Again re 54 hcap, if that is not ok to be on the course, what is 50, 40, 30 hcap. We have all started somewhere.


----------



## SaintHacker (Nov 25, 2020)

Bdill93 said:



			I really hope the bold is meant in jest. Those are some of the most elitest comments ive read, get a grip of yourself mate, we dont all start playing golf in our infancy, some people start out as bad golfers, simple as. No one wants to be off 54, but if thats what you need to get around the course then so be it.
		
Click to expand...

Ignore him/her, he/she often posts stuff like this to get a reaction.


----------



## Ser Shankalot (Nov 25, 2020)

I’ve read that some courses require visitors to have minimum formal handicaps to play? Are they ever enforced or is it more to deter folks who are unlikely to follow etiquette?


----------



## Lord Tyrion (Nov 25, 2020)

Ser Shankalot said:



			I’ve read that some courses require visitors to have minimum formal handicaps to play? Are they ever enforced or is it more to deter folks who are unlikely to follow etiquette?
		
Click to expand...

I suspect the latter. I know I have never been asked to show a handicap certificate. The one place I would not chance, others on here may be able to answer this, is Sunningdale which has an 18 limit. To have such a low figure compared to other courses suggests they may enforce it although I don't know that for sure.

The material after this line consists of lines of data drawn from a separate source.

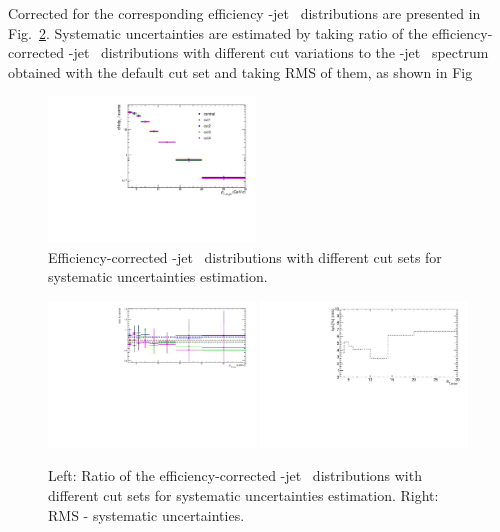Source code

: Corrected for the corresponding efficiency \Dstar-jet \pt\ distributions are presented in Fig.~\ref{fig:JetPtSys}. Systematic uncertainties are estimated by taking ratio of the efficiency-corrected \Dstar-jet \pt\ distributions with different cut variations to the \Dstar-jet \pt\ spectrum obtained with the default cut set and taking RMS of them, as shown in Fig

\begin{figure}[bth]
\begin{center}
\includegraphics[width=0.49\textwidth]{pPbplots/jetSpectra/jetSpectra_pTD_pTD3}
\caption{Efficiency-corrected \Dstar-jet \pt\ distributions with different cut sets for systematic uncertainties estimation.} 
\label{fig:JetPtSys}
\end{center}
\end{figure}

\begin{figure}[bth]
\begin{center}
\includegraphics[width=0.49\textwidth]{pPbplots/jetSpectra/jetSpectraRatio_pTD_pTD3}
\includegraphics[width=0.49\textwidth]{pPbplots/jetSpectra/jetSpectraSys_pTD_pTD3}
\caption{Left: Ratio of the efficiency-corrected \Dstar-jet \pt\ distributions with different cut sets for systematic uncertainties estimation. Right: RMS - systematic uncertainties.} 
\label{fig:JetPtSys}
\end{center}
\end{figure}


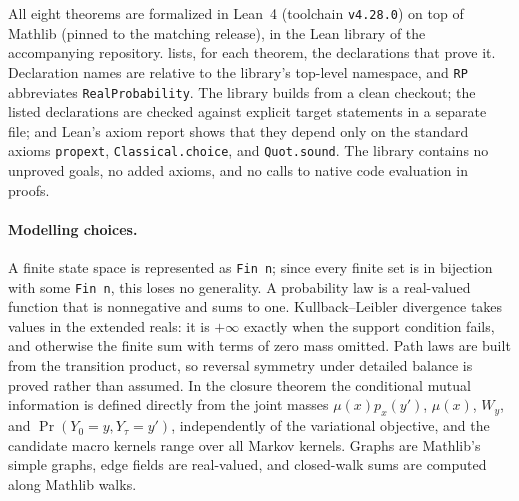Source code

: \documentclass[11pt]{article}
\theoremstyle{definition}
\newcommand{\1}{\mathbf{1}}
\begin{document}
All eight theorems are formalized in Lean~4 (toolchain \texttt{v4.28.0}) on top of Mathlib (pinned to the matching release), in the Lean library of the accompanying repository.
 lists, for each theorem, the declarations that prove it.
Declaration names are relative to the library's top-level namespace, and \texttt{RP} abbreviates \texttt{RealProbability}.
The library builds from a clean checkout; the listed declarations are checked against explicit target statements in a separate file; and Lean's axiom report shows that they depend only on the standard axioms \texttt{propext}, \texttt{Classical.choice}, and \texttt{Quot.sound}.
The library contains no unproved goals, no added axioms, and no calls to native code evaluation in proofs.

\paragraph{Modelling choices.}
A finite state space is represented as \texttt{Fin n}; since every finite set is in bijection with some \texttt{Fin n}, this loses no generality.
A probability law is a real-valued function that is nonnegative and sums to one.
Kullback--Leibler divergence takes values in the extended reals: it is $+\infty$ exactly when the support condition fails, and otherwise the finite sum with terms of zero mass omitted.
Path laws are built from the transition product, so reversal symmetry under detailed balance is proved rather than assumed.
In the closure theorem the conditional mutual information is defined directly from the joint masses $\mu(x)p_x(y')$, $\mu(x)$, $W_y$, and $\Pr(Y_0=y,Y_\tau=y')$, independently of the variational objective, and the candidate macro kernels range over all Markov kernels.
Graphs are Mathlib's simple graphs, edge fields are real-valued, and closed-walk sums are computed along Mathlib walks.
\end{document}
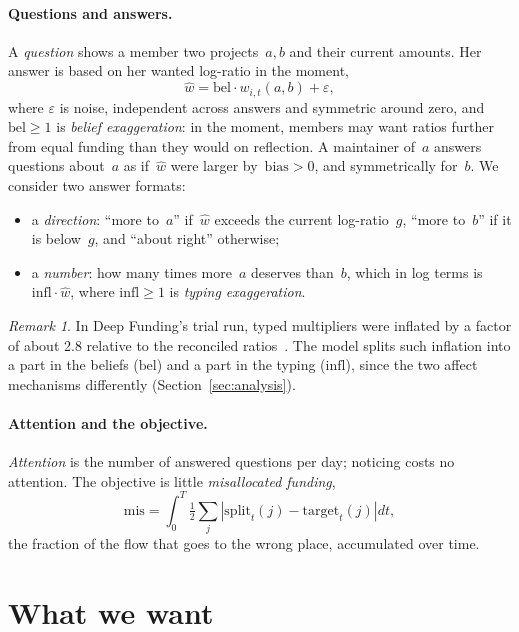 \documentclass[doubleblind]{ecai}
\theoremstyle{remark}
\newtheorem{remark}{Remark}
\newcommand{\Split}{\mathrm{split}}
\newcommand{\target}{\mathrm{target}}
\newcommand{\bel}{\mathrm{bel}}
\newcommand{\infl}{\mathrm{infl}}
\newcommand{\bias}{\mathrm{bias}}
\newcommand{\mis}{\mathrm{mis}}
\begin{document}
\paragraph{Questions and answers.}
A \emph{question} shows a member two projects~$a,b$ and their current amounts. Her answer is based on her wanted log-ratio in the moment,
\[
\hat w = \bel\cdot w_{i,t}(a,b) + \varepsilon ,
\]
where $\varepsilon$ is noise, independent across answers and symmetric around zero, and~$\bel \ge 1$ is \emph{belief exaggeration}: in the moment, members may want ratios further from equal funding than they would on reflection. A maintainer of~$a$ answers questions about~$a$ as if~$\hat w$ were larger by~$\bias > 0$, and symmetrically for~$b$. We consider two answer formats:
\begin{itemize}[leftmargin=*,nosep]
\item a \emph{direction}: ``more to~$a$'' if~$\hat w$ exceeds the current log-ratio~$g$, ``more to~$b$'' if it is below~$g$, and ``about right'' otherwise;
\item a \emph{number}: how many times more~$a$ deserves than~$b$, which in log terms is $\infl\cdot\hat w$, where $\infl \ge 1$ is \emph{typing exaggeration}.
\end{itemize}
\begin{remark}
In Deep Funding's trial run, typed multipliers were inflated by a factor of about 2.8 relative to the reconciled ratios~\cite{niemerg2026verdict}. The model splits such inflation into a part in the beliefs ($\bel$) and a part in the typing ($\infl$), since the two affect mechanisms differently (Section~\ref{sec:analysis}).
\end{remark}

\paragraph{Attention and the objective.}
\emph{Attention} is the number of answered questions per day; noticing costs no attention. The objective is little \emph{misallocated funding},
\[
\mis = \int_0^T \tfrac12 \textstyle\sum_{j} \left|\Split_t(j) - \target_t(j)\right| dt ,
\]
the fraction of the flow that goes to the wrong place, accumulated over time.

\section{What we want}\label{sec:want}
\end{document}
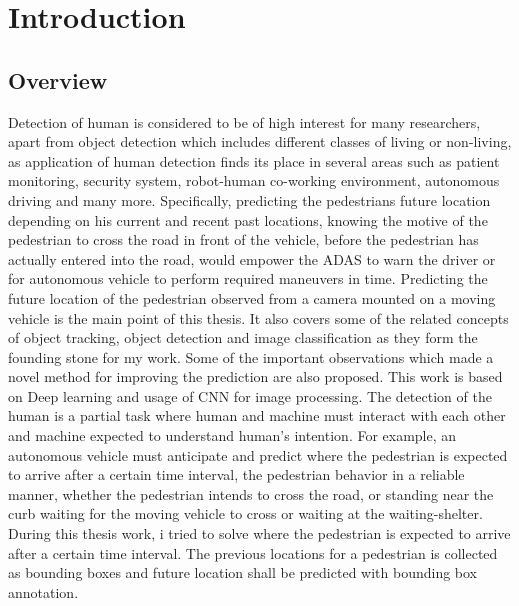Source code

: \pagestyle{fancy}
\fancyhf{}
\fancyhead[EL]{\leftmark} %
\fancyhead[OL]{\leftmark}
\fancyhead[ER,OR]{\thepage}

\setcounter{page}{1}

\chapter{Introduction}
\section{Overview}
Detection of human is considered to be of high interest for many researchers, apart from object detection which includes different classes of living or non-living, as application of human detection finds its place in several areas such as patient monitoring, security system, robot-human co-working environment, autonomous driving and many more. Specifically, predicting the pedestrians future 
location depending on his current and recent past locations, knowing the motive of the pedestrian to cross the road in front of the vehicle, before the pedestrian has actually entered into the road, would empower the ADAS to warn the driver or for autonomous vehicle to perform required maneuvers in time.
Predicting the future location of the pedestrian observed from a camera mounted on a moving vehicle is the main point of this thesis. It also covers some of the related concepts of object tracking, object detection and image classification as they form the founding stone for my work. Some of the important observations which made a novel method for improving the prediction are also proposed. This work is based on Deep learning and usage of CNN for image processing. The detection of the human is a partial task where human and machine must interact with each other and machine expected to understand human's intention. For example, an autonomous vehicle must anticipate and predict where the pedestrian is expected to arrive after a certain time interval, the pedestrian behavior in a reliable manner, whether the pedestrian intends to cross the road, or standing near the curb waiting for the moving vehicle to cross or waiting at the waiting-shelter. During this thesis work, i tried to solve where the pedestrian is expected to arrive after a certain time interval. The previous locations for a pedestrian is collected as bounding boxes and future location shall be predicted with bounding box annotation.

On a similar note I wonder if they will alter that to mean 18 using your HI and their chart or simply a HI of 18? If they mean it then it will need to be the former as I am sure the chart will give a few extra shots when playing there.


----------



## Imurg (Nov 25, 2020)

Lord Tyrion said:



			I suspect the latter. I know I have never been asked to show a handicap certificate. The one place I would not chance, others on here may be able to answer this, is Sunningdale which has an 18 limit. To have such a low figure compared to other courses suggests they may enforce it although I don't know that for sure.

On a similar note I wonder if they will alter that to mean 18 using your HI and their chart or simply a HI of 18? If they mean it then it will need to be the former as I am sure the chart will give a few extra shots when playing there.
		
Click to expand...

Fragger played Sunningdale last year and he's rarely been within a mile of 18..


----------



## Lord Tyrion (Nov 25, 2020)

Imurg said:



			Fragger played Sunningdale last year and he's rarely been within a mile of 18..
		
Click to expand...

It's a bucket list place for me but I am just over the limit and the thought of turning up for 2 days of golf only to be turned away would be a total shocker, pride, expense the works. I wish they would remove the statement it if it is not enforced


----------



## Parsaregood (Nov 25, 2020)

Bdill93 said:



			I agree about playing from your comp tees. I only play off yellow when my friends who purely play for fun 5x a year join me.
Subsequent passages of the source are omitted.